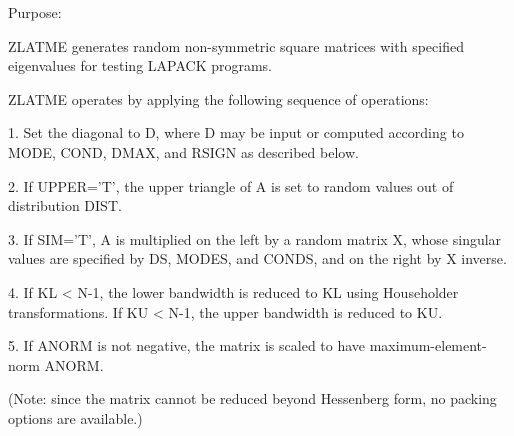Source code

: \begin{DoxyParagraph}{Purpose\+: }
\begin{DoxyVerb}    ZLATME generates random non-symmetric square matrices with
    specified eigenvalues for testing LAPACK programs.

    ZLATME operates by applying the following sequence of
    operations:

    1. Set the diagonal to D, where D may be input or
         computed according to MODE, COND, DMAX, and RSIGN
         as described below.

    2. If UPPER='T', the upper triangle of A is set to random values
         out of distribution DIST.

    3. If SIM='T', A is multiplied on the left by a random matrix
         X, whose singular values are specified by DS, MODES, and
         CONDS, and on the right by X inverse.

    4. If KL < N-1, the lower bandwidth is reduced to KL using
         Householder transformations.  If KU < N-1, the upper
         bandwidth is reduced to KU.

    5. If ANORM is not negative, the matrix is scaled to have
         maximum-element-norm ANORM.

    (Note: since the matrix cannot be reduced beyond Hessenberg form,
     no packing options are available.)\end{DoxyVerb}
 
\end{DoxyParagraph}

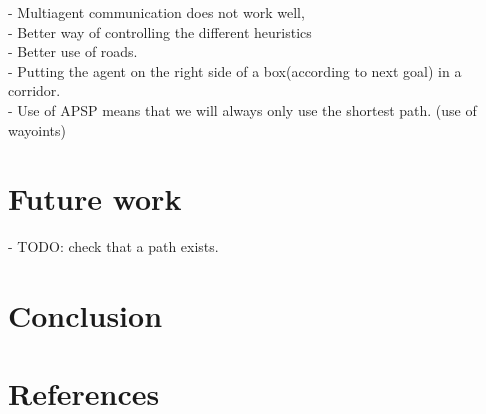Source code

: \documentclass[letterpaper]{article}
\begin{document}
- Multiagent communication does not work well,\\
- Better way of controlling the different heuristics\\
- Better use of roads.\\
- Putting the agent on the right side of a box(according to next goal) in a corridor.\\
- Use of APSP means that we will always only use the shortest path. (use of wayoints)\\
\section{Future work}
- TODO: check that a path exists.\\
\section{Conclusion}
\section{References}


\end{document}
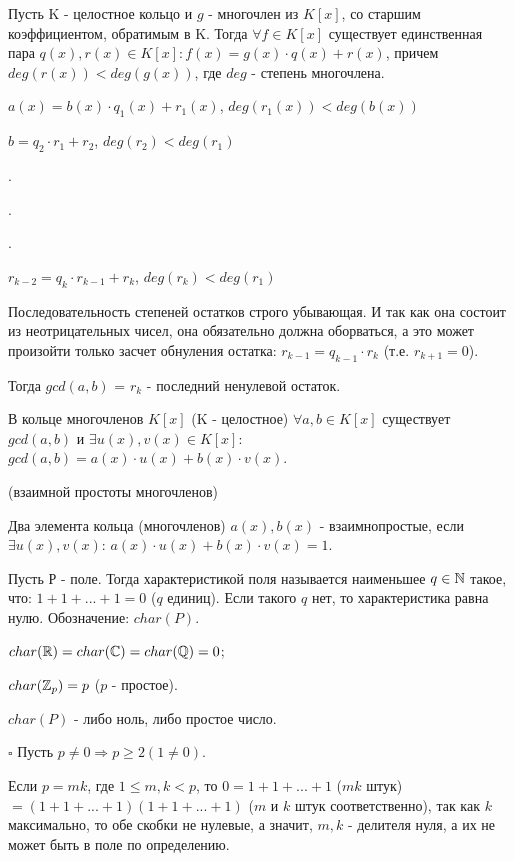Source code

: \documentclass[../main.tex]{subfiles}
\begin{document}
    \void{} Пусть K - целостное кольцо и $g$ - многочлен из $K[x]$, со старшим
    коэффициентом, обратимым в K. Тогда $\forall f\in K[x]$ существует единственная пара 
    $q(x), r(x)\in K[x]: f(x) = g(x)\cdot q(x) + r(x)$, причем $deg(r(x)) < deg(g(x))$, где
    $deg$ - степень многочлена.

    \void{}

    $a(x) = b(x)\cdot q_1(x) + r_1(x)$, $deg(r_1(x)) < deg(b(x))$

    $b = q_2\cdot r_1 + r_2$, $deg(r_2) < deg(r_1)$

    .

    .

    .

    $r_{k-2} = q_k\cdot r_{k-1} + r_k$, $deg(r_k) < deg(r_1)$

    Последовательность степеней остатков строго убывающая. И так как она состоит
    из неотрицательных чисел, она обязательно должна оборваться, а это может произойти
    только засчет обнуления остатка: $r_{k-1} = q_{k-1}\cdot r_k$ (т.е. $r_{k+1} = 0$).

    Тогда $gcd(a, b)$ = $r_k$ - последний ненулевой остаток.

    \void{} В кольце многочленов $K[x]$ (K - целостное) $\forall a,b\in K[x]$ существует
    $gcd(a, b)$ и $\exists u(x),v(x)\in K[x]$: $gcd(a, b) = a(x)\cdot u(x) + b(x)\cdot v(x)$.

    \void{} (взаимной простоты многочленов)

    Два элемента кольца (многочленов) $a(x), b(x)$ - взаимнопростые, если 
    $\exists u(x),v(x)$: $a(x)\cdot u(x) + b(x)\cdot v(x) = 1$.

    \void{} Пусть Р - поле. Тогда характеристикой поля называется наименьшее
    $q\in\mathbb{N}$ такое, что: $1 + 1 + ... + 1 = 0$ ($q$ единиц). Если такого $q$ нет, то характеристика
    равна нулю. Обозначение: $char(P)$.

    \void{}

     $char(\mathbb{R}) = char(\mathbb{C}) = char(\mathbb{Q}) = 0$;

     $char(\mathbb{Z}_p) = p$ ($p$ - простое).

    \void{} $char(P)$ - либо ноль, либо простое число.

    \void
    $\square$ Пусть $p\neq 0 \Rightarrow p\geq 2 (1\neq 0)$.

    Если $p = mk$, где $1\leq m, k < p$, то $0 = 1+1+...+1$ ($mk$ штук)
    $= (1+1+...+1)(1+1+...+1)$ ($m$ и $k$ штук соответственно), так как $k$
    максимально, то обе скобки не нулевые, а значит, $m, k$ - делителя нуля, а их 
    не может быть в поле по определению.
\end{document}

--------

ABOUT THIS EXERCISE —
Could you reproduce, exactly, every line above from the line with "r_1(x)$, $deg(r_1(x)) < deg(b(x))$" to the line with "u(x) + b(x)\cdot v(x)$.", and no other line? Both ends count.

ANSWER TO THIS PROBLEM —
    $a(x) = b(x)\cdot q_1(x) + r_1(x)$, $deg(r_1(x)) < deg(b(x))$

    $b = q_2\cdot r_1 + r_2$, $deg(r_2) < deg(r_1)$

    .

    .

    .

    $r_{k-2} = q_k\cdot r_{k-1} + r_k$, $deg(r_k) < deg(r_1)$

    Последовательность степеней остатков строго убывающая. И так как она состоит
    из неотрицательных чисел, она обязательно должна оборваться, а это может произойти
    только засчет обнуления остатка: $r_{k-1} = q_{k-1}\cdot r_k$ (т.е. $r_{k+1} = 0$).

    Тогда $gcd(a, b)$ = $r_k$ - последний ненулевой остаток.

    \void{} В кольце многочленов $K[x]$ (K - целостное) $\forall a,b\in K[x]$ существует
    $gcd(a, b)$ и $\exists u(x),v(x)\in K[x]$: $gcd(a, b) = a(x)\cdot u(x) + b(x)\cdot v(x)$.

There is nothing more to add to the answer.